WHAT NEEDS TO BE DONE. Reading the records beneath this task, work out how many lines contain the word "Redback" and reply with only that number.

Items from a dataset
== Segment start ==

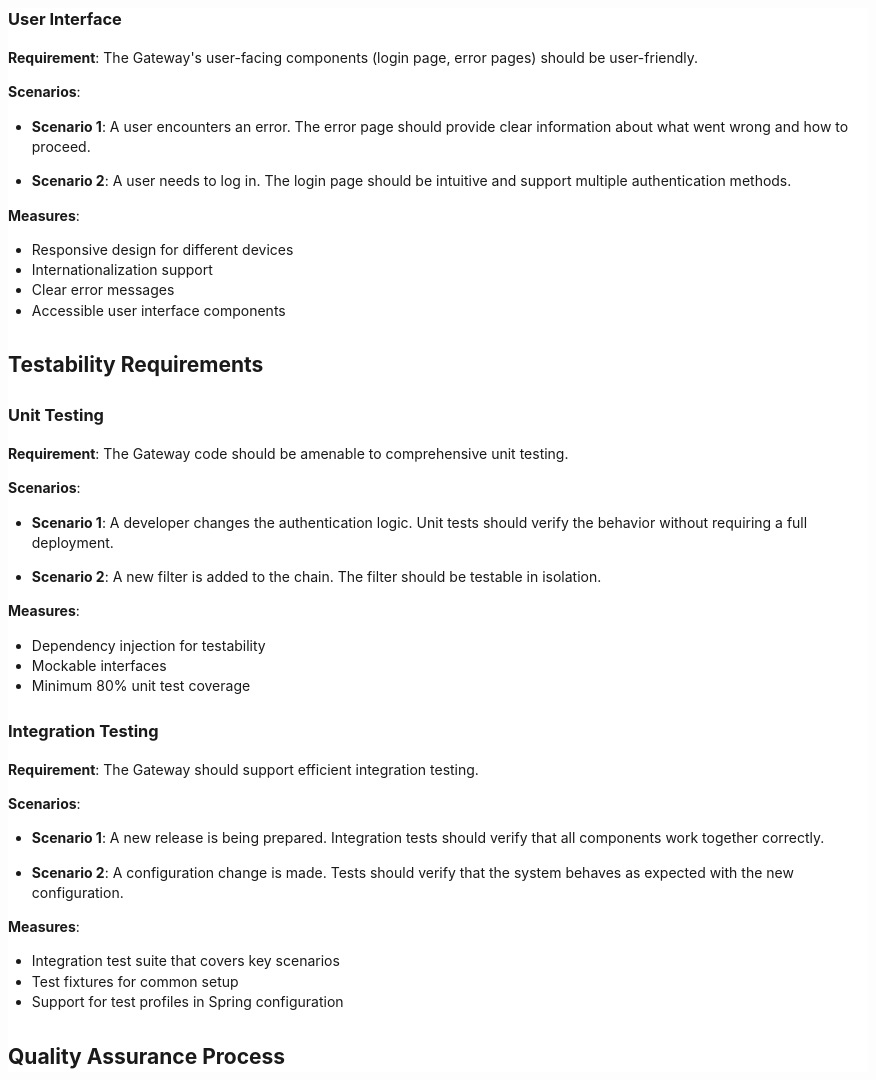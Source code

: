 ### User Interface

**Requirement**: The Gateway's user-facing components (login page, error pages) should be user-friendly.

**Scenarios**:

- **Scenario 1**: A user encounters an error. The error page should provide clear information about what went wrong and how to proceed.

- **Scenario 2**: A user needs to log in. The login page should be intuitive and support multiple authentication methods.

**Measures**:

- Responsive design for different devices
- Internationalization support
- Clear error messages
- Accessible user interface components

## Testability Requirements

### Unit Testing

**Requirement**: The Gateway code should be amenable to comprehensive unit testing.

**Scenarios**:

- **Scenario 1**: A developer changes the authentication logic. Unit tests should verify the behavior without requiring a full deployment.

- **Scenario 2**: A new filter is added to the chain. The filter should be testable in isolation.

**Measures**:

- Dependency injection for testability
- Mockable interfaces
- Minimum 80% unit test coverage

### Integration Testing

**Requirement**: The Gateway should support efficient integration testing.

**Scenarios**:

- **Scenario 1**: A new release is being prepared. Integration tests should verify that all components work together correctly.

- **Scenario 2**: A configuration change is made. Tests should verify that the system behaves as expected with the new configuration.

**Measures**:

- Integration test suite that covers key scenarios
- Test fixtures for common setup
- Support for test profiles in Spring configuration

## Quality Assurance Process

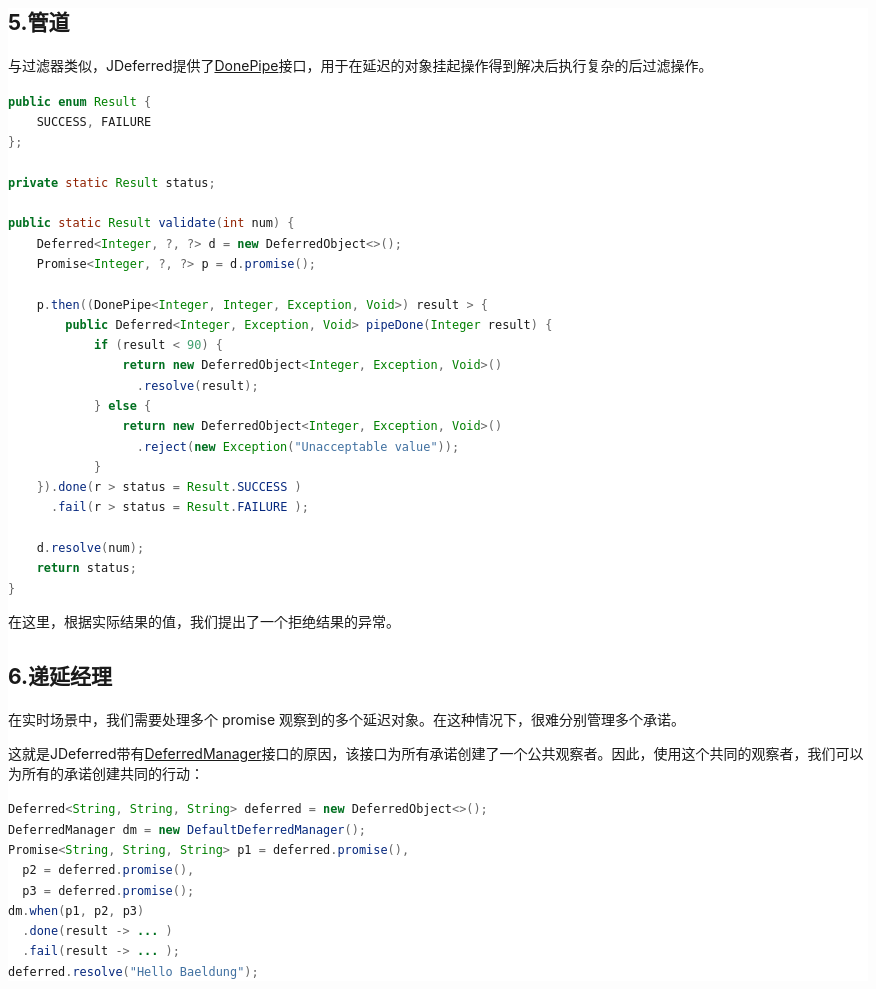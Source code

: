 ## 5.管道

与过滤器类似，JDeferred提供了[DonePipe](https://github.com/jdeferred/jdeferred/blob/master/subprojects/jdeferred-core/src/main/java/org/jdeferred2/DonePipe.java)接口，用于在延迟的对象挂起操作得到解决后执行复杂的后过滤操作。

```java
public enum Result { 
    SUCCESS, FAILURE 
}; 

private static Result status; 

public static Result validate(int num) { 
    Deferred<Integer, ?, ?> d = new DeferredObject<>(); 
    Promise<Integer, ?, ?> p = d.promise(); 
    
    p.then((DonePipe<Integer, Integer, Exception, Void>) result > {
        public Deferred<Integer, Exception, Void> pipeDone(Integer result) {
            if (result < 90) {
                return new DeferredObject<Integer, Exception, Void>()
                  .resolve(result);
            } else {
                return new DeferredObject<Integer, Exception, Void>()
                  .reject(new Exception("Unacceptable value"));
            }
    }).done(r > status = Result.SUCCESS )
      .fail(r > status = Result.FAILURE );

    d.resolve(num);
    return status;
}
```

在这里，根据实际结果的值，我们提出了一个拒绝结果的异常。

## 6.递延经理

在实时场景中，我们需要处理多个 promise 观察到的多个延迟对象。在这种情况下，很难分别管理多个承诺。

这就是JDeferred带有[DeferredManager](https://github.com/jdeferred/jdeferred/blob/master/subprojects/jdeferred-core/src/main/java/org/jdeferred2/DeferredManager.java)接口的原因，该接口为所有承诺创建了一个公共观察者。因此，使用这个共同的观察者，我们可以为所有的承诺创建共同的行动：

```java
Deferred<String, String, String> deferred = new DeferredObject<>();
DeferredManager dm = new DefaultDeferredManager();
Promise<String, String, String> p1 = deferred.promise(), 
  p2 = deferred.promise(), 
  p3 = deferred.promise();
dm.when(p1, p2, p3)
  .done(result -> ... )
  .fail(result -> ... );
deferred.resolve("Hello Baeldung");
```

== Segment end ==
== Segment start ==

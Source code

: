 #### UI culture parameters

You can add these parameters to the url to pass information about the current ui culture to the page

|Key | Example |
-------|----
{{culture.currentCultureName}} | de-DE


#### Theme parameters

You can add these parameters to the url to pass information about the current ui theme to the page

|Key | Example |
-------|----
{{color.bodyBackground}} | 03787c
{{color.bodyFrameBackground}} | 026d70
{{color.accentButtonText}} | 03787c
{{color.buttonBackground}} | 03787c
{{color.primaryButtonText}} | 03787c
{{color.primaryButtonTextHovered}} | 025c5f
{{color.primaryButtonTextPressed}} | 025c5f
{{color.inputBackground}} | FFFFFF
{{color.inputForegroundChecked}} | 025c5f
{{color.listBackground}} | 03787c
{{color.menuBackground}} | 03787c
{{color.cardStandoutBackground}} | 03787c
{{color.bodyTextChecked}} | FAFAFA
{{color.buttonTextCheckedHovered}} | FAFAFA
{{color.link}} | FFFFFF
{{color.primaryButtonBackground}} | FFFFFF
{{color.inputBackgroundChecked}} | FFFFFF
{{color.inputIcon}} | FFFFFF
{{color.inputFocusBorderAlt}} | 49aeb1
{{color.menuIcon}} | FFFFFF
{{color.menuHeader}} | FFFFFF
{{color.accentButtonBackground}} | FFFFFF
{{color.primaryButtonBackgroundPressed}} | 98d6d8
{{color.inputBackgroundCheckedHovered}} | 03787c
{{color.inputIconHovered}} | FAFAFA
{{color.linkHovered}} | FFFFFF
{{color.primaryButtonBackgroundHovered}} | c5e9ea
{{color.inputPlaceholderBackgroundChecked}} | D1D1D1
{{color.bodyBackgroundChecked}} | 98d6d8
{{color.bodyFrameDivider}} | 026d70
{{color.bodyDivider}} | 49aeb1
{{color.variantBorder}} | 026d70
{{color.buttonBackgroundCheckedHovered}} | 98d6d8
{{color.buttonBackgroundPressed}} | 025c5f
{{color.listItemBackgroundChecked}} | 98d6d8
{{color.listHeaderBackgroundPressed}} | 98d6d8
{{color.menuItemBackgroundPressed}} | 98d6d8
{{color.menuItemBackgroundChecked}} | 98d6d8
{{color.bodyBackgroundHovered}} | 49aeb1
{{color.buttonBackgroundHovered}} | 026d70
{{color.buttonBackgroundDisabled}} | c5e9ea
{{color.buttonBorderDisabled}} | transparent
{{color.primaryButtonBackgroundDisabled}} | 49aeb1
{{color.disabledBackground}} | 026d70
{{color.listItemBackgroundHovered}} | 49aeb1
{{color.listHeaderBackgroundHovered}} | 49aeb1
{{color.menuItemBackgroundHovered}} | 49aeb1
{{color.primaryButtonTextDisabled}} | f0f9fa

== Segment end ==
== Segment start ==

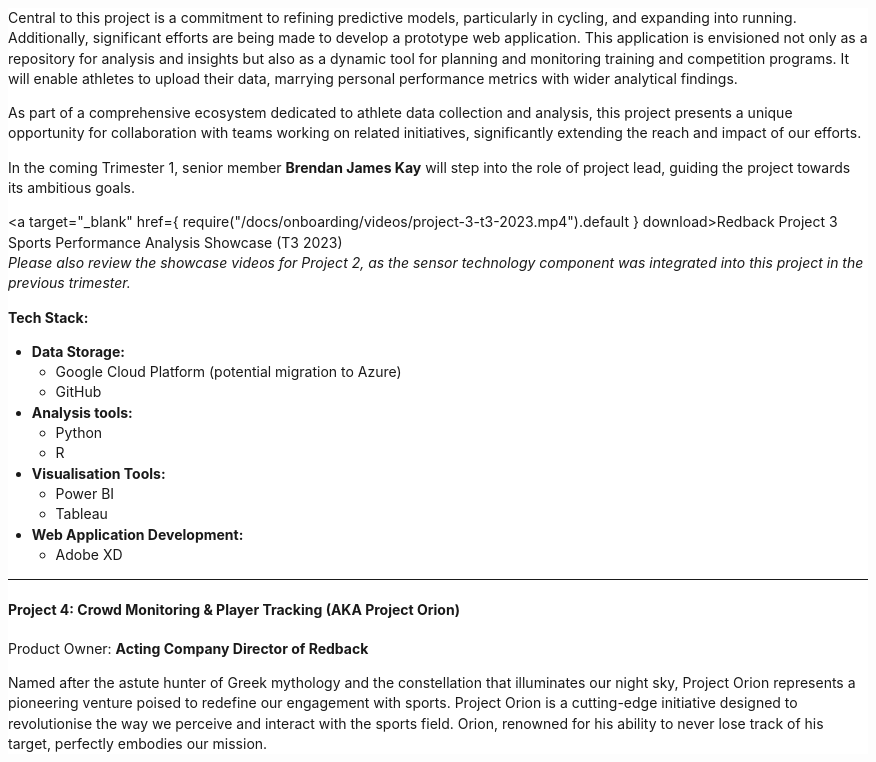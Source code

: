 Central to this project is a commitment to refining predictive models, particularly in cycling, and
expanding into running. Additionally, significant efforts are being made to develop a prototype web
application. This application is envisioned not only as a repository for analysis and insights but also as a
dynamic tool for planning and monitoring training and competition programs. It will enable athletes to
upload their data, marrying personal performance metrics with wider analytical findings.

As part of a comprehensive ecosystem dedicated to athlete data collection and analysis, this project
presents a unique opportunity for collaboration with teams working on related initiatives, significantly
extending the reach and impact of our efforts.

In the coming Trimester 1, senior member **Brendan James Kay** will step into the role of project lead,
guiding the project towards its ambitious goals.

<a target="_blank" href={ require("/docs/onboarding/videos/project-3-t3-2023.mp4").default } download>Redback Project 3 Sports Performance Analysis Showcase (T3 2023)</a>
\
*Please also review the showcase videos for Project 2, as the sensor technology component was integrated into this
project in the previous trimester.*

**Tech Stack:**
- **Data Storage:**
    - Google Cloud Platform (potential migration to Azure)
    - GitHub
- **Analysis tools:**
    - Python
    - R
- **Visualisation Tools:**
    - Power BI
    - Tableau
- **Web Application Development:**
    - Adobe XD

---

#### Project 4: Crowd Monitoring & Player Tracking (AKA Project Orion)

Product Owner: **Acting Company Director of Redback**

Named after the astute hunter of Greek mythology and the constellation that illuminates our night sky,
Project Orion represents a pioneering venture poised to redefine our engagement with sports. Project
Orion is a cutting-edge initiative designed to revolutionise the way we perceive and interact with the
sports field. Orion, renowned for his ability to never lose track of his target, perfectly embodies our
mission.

== Segment end ==

TASK RESULT. 2